__RAW DATA__
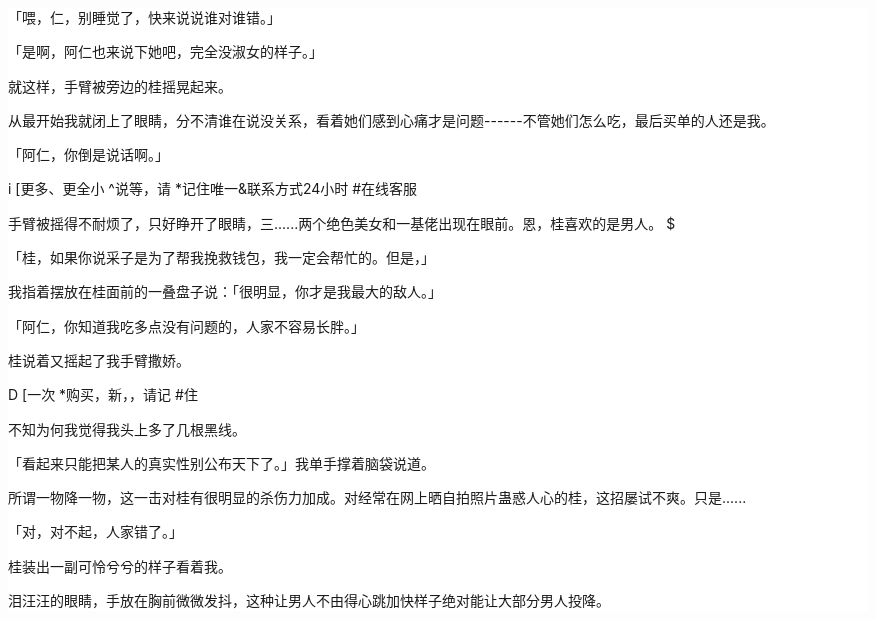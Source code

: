 
「喂，仁，别睡觉了，快来说说谁对谁错。」



「是啊，阿仁也来说下她吧，完全没淑女的样子。」



就这样，手臂被旁边的桂摇晃起来。



从最开始我就闭上了眼睛，分不清谁在说没关系，看着她们感到心痛才是问题------不管她们怎么吃，最后买单的人还是我。





「阿仁，你倒是说话啊。」



i [更多、更全小 ^说等，请 *记住唯一&联系方式24小时 #在线客服



手臂被摇得不耐烦了，只好睁开了眼睛，三......两个绝色美女和一基佬出现在眼前。恩，桂喜欢的是男人。 $



「桂，如果你说采子是为了帮我挽救钱包，我一定会帮忙的。但是，」





我指着摆放在桂面前的一叠盘子说：「很明显，你才是我最大的敌人。」



「阿仁，你知道我吃多点没有问题的，人家不容易长胖。」



桂说着又摇起了我手臂撒娇。

D [一次 *购买，新，，请记 #住



不知为何我觉得我头上多了几根黑线。





「看起来只能把某人的真实性别公布天下了。」我单手撑着脑袋说道。





所谓一物降一物，这一击对桂有很明显的杀伤力加成。对经常在网上晒自拍照片蛊惑人心的桂，这招屡试不爽。只是......





「对，对不起，人家错了。」



桂装出一副可怜兮兮的样子看着我。



泪汪汪的眼睛，手放在胸前微微发抖，这种让男人不由得心跳加快样子绝对能让大部分男人投降。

__WHAT TO PRODUCE__
Return all the records exactly, excluding images.

__YOUR RESPONSE__
Source code

: 
「喂，仁，别睡觉了，快来说说谁对谁错。」



「是啊，阿仁也来说下她吧，完全没淑女的样子。」



就这样，手臂被旁边的桂摇晃起来。



从最开始我就闭上了眼睛，分不清谁在说没关系，看着她们感到心痛才是问题------不管她们怎么吃，最后买单的人还是我。





「阿仁，你倒是说话啊。」



i [更多、更全小 ^说等，请 *记住唯一&联系方式24小时 #在线客服



手臂被摇得不耐烦了，只好睁开了眼睛，三......两个绝色美女和一基佬出现在眼前。恩，桂喜欢的是男人。 $



「桂，如果你说采子是为了帮我挽救钱包，我一定会帮忙的。但是，」





我指着摆放在桂面前的一叠盘子说：「很明显，你才是我最大的敌人。」



「阿仁，你知道我吃多点没有问题的，人家不容易长胖。」



桂说着又摇起了我手臂撒娇。

D [一次 *购买，新，，请记 #住



不知为何我觉得我头上多了几根黑线。





「看起来只能把某人的真实性别公布天下了。」我单手撑着脑袋说道。





所谓一物降一物，这一击对桂有很明显的杀伤力加成。对经常在网上晒自拍照片蛊惑人心的桂，这招屡试不爽。只是......





「对，对不起，人家错了。」



桂装出一副可怜兮兮的样子看着我。



泪汪汪的眼睛，手放在胸前微微发抖，这种让男人不由得心跳加快样子绝对能让大部分男人投降。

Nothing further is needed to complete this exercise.